Information provided:
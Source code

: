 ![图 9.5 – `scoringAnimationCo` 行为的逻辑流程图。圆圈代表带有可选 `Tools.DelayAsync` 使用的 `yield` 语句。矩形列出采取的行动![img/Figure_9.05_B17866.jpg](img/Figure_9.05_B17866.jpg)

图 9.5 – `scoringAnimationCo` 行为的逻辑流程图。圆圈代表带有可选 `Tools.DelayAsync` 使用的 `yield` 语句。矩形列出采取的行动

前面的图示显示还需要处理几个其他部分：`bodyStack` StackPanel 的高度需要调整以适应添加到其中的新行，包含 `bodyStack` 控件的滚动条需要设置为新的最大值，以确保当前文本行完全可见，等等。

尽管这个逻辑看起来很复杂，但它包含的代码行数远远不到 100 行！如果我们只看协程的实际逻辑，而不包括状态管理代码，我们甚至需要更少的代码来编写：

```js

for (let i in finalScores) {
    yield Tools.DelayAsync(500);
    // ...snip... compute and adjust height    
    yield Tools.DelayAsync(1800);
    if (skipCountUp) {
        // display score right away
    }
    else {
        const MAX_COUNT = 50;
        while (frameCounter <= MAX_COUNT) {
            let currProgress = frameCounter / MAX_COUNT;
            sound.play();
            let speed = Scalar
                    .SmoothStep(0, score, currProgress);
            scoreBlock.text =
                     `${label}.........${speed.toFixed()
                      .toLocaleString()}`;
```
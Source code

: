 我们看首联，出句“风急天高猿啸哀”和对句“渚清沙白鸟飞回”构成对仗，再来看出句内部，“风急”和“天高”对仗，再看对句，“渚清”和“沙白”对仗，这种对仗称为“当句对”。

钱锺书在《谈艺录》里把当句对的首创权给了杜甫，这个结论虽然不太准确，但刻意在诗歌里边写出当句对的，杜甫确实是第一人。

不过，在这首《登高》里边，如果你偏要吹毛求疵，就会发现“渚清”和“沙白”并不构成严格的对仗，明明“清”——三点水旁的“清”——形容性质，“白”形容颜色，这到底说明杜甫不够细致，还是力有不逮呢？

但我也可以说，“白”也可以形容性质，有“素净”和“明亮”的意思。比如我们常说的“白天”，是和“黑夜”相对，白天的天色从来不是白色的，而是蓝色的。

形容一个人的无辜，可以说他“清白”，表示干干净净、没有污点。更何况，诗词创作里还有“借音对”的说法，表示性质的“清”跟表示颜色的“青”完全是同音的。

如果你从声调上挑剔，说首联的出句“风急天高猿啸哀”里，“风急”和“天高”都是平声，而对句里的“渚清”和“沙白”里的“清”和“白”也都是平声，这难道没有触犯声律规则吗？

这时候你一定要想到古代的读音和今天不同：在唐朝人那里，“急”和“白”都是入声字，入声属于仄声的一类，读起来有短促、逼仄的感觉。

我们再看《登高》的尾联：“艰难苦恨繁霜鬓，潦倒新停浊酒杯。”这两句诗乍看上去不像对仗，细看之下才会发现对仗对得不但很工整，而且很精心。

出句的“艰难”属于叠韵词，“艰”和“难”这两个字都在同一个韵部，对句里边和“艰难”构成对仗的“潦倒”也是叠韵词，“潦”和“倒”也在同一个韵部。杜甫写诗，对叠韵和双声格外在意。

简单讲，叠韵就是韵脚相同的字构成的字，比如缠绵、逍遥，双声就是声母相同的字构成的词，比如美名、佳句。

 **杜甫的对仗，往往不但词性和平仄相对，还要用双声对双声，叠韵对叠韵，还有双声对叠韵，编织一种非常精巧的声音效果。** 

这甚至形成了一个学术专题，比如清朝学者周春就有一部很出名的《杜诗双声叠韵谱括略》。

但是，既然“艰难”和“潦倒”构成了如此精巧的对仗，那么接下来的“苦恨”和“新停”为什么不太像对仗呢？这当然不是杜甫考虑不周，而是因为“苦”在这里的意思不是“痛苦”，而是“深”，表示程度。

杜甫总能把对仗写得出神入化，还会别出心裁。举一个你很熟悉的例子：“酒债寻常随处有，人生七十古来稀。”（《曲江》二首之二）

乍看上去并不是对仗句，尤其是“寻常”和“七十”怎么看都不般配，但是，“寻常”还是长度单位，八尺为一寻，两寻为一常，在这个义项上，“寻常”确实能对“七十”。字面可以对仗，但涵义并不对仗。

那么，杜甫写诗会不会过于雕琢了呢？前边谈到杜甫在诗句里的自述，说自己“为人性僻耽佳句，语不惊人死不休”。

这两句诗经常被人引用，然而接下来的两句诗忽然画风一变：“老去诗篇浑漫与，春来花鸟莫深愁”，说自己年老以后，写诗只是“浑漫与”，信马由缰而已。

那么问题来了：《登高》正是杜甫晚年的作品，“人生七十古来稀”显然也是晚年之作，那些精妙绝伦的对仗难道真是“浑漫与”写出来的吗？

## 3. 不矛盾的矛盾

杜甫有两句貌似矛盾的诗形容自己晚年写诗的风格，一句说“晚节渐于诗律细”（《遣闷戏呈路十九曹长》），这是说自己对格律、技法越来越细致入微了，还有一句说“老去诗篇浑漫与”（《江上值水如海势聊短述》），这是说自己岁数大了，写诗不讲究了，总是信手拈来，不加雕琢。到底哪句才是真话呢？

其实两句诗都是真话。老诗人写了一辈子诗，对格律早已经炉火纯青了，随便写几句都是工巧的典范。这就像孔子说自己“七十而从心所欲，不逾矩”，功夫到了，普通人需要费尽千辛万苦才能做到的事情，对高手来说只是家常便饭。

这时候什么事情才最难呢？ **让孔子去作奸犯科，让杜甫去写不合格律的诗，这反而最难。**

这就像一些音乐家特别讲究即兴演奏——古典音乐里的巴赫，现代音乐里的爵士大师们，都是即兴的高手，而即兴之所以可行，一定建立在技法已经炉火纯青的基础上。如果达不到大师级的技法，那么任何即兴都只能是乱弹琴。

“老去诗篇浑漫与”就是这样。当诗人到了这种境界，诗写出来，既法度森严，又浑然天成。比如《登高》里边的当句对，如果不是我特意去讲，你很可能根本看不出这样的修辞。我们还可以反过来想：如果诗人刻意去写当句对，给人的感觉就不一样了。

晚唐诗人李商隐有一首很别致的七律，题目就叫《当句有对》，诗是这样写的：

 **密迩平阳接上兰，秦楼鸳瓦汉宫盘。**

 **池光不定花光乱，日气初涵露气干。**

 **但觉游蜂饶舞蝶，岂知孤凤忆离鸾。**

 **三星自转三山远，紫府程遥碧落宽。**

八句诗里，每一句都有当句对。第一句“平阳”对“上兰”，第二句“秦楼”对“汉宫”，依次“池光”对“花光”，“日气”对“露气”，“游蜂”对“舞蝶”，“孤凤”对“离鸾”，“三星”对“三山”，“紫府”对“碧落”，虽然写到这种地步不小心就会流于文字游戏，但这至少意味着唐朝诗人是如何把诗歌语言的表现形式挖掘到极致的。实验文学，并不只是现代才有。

Work to be completed: List every line in the records above that contains the word "人生七十古来稀".

Exercise response:
杜甫总能把对仗写得出神入化，还会别出心裁。举一个你很熟悉的例子：“酒债寻常随处有，人生七十古来稀。”（《曲江》二首之二）
那么问题来了：《登高》正是杜甫晚年的作品，“人生七十古来稀”显然也是晚年之作，那些精妙绝伦的对仗难道真是“浑漫与”写出来的吗？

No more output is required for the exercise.